● **Exercise prompt**
Skip every picture while you write out the records below, from the first line through the one that contains "answer interesting questions", both ends kept.

########################################

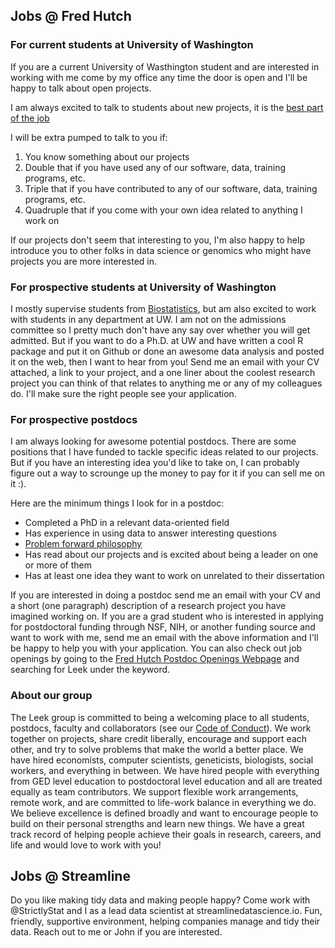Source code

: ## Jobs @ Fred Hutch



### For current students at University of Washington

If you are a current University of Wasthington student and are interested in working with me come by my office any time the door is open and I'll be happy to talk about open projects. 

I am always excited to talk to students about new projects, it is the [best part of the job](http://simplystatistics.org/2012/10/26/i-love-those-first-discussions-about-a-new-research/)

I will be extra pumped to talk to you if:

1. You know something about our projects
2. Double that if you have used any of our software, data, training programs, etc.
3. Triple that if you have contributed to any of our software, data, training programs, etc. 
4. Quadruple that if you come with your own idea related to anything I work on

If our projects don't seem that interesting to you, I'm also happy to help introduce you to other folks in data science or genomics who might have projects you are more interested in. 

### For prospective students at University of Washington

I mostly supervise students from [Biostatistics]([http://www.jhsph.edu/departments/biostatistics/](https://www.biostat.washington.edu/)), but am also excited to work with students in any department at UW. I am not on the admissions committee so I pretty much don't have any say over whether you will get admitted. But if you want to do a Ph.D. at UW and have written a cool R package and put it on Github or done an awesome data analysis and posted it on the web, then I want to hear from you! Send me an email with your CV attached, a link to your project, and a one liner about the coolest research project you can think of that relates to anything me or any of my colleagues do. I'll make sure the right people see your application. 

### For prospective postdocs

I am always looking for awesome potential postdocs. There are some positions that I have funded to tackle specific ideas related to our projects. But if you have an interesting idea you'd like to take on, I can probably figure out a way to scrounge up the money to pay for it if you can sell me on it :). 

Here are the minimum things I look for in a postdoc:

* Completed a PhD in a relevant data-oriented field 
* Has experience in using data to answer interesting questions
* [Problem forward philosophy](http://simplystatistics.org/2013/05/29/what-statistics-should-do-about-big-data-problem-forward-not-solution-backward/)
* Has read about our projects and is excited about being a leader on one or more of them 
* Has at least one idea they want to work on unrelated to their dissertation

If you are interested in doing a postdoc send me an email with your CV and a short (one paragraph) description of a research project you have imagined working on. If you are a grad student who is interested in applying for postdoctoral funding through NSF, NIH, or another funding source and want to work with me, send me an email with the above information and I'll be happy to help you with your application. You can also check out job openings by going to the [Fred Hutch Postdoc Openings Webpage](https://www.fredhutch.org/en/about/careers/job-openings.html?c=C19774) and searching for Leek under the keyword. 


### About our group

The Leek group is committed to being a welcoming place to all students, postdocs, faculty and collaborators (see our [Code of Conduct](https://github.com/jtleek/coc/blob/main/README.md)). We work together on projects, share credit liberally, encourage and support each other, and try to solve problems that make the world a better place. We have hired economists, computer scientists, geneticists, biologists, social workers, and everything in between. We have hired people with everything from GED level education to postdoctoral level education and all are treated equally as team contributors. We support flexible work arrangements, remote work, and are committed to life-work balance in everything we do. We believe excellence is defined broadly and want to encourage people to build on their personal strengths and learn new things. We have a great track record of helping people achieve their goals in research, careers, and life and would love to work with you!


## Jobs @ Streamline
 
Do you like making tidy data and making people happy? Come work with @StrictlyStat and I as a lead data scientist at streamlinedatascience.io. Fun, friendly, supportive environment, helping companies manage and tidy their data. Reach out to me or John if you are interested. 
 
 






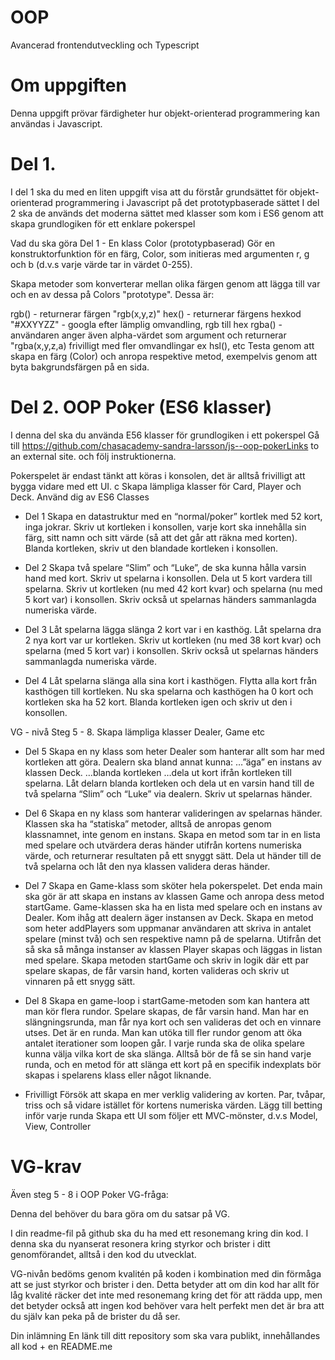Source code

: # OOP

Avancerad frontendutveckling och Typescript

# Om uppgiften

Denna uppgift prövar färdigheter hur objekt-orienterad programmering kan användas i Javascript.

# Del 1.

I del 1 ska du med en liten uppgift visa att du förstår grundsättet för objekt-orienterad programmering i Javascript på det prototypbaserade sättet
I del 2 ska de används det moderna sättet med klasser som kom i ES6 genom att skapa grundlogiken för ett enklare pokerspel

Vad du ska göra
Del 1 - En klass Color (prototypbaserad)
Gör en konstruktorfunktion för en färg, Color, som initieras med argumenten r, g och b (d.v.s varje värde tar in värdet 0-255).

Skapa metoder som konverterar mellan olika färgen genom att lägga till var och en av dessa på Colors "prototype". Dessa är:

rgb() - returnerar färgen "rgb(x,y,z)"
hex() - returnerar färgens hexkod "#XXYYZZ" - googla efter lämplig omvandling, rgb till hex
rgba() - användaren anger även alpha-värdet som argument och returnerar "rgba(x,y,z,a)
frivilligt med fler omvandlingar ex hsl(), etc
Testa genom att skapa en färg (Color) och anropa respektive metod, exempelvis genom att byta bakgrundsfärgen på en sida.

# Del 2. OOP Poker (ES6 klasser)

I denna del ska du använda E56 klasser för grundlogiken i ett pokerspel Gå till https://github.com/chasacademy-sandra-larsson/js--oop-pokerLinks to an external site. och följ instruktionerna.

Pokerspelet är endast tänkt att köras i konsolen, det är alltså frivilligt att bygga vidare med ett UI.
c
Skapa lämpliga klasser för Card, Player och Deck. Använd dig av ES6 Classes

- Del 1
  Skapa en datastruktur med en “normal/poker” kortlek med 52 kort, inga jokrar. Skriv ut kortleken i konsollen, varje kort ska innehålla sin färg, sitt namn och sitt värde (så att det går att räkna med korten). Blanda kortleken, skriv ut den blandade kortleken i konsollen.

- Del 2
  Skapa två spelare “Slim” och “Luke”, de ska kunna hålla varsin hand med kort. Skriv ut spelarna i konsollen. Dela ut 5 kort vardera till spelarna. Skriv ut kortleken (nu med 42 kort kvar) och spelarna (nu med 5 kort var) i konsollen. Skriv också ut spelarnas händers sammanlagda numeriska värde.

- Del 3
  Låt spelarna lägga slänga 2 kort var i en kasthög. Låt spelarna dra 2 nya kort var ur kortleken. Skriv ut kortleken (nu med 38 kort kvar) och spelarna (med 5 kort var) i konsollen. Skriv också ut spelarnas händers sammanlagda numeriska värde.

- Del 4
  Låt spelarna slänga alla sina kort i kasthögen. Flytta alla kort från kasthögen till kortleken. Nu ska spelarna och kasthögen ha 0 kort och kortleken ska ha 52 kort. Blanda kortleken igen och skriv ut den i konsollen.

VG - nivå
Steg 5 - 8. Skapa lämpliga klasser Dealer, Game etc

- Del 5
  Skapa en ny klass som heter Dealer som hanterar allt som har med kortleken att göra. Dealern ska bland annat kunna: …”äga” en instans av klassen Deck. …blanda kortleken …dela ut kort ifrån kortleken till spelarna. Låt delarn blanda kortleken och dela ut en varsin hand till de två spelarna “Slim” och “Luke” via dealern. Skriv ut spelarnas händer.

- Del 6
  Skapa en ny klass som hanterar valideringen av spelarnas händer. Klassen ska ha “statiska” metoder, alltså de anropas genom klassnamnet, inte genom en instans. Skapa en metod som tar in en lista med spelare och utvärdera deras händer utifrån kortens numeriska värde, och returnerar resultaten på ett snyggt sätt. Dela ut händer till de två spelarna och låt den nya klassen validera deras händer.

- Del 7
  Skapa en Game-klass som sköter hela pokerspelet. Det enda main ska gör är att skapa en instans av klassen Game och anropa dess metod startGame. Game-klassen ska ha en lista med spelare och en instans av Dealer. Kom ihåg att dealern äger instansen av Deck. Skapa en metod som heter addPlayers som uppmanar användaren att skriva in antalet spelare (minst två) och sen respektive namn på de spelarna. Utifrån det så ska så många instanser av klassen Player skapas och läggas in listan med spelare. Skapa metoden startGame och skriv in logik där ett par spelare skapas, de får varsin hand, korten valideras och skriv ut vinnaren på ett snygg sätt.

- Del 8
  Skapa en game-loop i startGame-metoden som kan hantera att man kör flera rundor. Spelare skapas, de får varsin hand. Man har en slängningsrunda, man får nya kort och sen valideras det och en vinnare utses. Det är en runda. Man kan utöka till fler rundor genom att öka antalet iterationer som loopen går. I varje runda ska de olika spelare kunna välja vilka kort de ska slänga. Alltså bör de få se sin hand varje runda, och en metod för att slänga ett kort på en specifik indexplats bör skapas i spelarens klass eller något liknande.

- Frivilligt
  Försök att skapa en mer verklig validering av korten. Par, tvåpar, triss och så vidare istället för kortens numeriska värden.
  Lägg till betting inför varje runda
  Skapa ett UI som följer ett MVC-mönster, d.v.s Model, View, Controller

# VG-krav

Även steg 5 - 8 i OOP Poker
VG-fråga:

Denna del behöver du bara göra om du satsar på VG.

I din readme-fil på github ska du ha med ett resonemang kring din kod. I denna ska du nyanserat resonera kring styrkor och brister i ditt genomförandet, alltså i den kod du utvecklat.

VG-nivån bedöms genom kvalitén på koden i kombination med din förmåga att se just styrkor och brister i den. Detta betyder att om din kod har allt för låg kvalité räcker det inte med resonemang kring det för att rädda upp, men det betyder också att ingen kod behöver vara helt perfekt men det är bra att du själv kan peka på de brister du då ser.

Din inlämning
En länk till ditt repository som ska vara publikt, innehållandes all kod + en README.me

########################################

● **Exercise answer**
Source code

: ## Jobs @ Fred Hutch



### For current students at University of Washington

If you are a current University of Wasthington student and are interested in working with me come by my office any time the door is open and I'll be happy to talk about open projects. 

I am always excited to talk to students about new projects, it is the [best part of the job](http://simplystatistics.org/2012/10/26/i-love-those-first-discussions-about-a-new-research/)

I will be extra pumped to talk to you if:

1. You know something about our projects
2. Double that if you have used any of our software, data, training programs, etc.
3. Triple that if you have contributed to any of our software, data, training programs, etc. 
4. Quadruple that if you come with your own idea related to anything I work on

If our projects don't seem that interesting to you, I'm also happy to help introduce you to other folks in data science or genomics who might have projects you are more interested in. 

### For prospective students at University of Washington

I mostly supervise students from [Biostatistics]([http://www.jhsph.edu/departments/biostatistics/](https://www.biostat.washington.edu/)), but am also excited to work with students in any department at UW. I am not on the admissions committee so I pretty much don't have any say over whether you will get admitted. But if you want to do a Ph.D. at UW and have written a cool R package and put it on Github or done an awesome data analysis and posted it on the web, then I want to hear from you! Send me an email with your CV attached, a link to your project, and a one liner about the coolest research project you can think of that relates to anything me or any of my colleagues do. I'll make sure the right people see your application. 

### For prospective postdocs

I am always looking for awesome potential postdocs. There are some positions that I have funded to tackle specific ideas related to our projects. But if you have an interesting idea you'd like to take on, I can probably figure out a way to scrounge up the money to pay for it if you can sell me on it :). 

Here are the minimum things I look for in a postdoc:

* Completed a PhD in a relevant data-oriented field 
* Has experience in using data to answer interesting questions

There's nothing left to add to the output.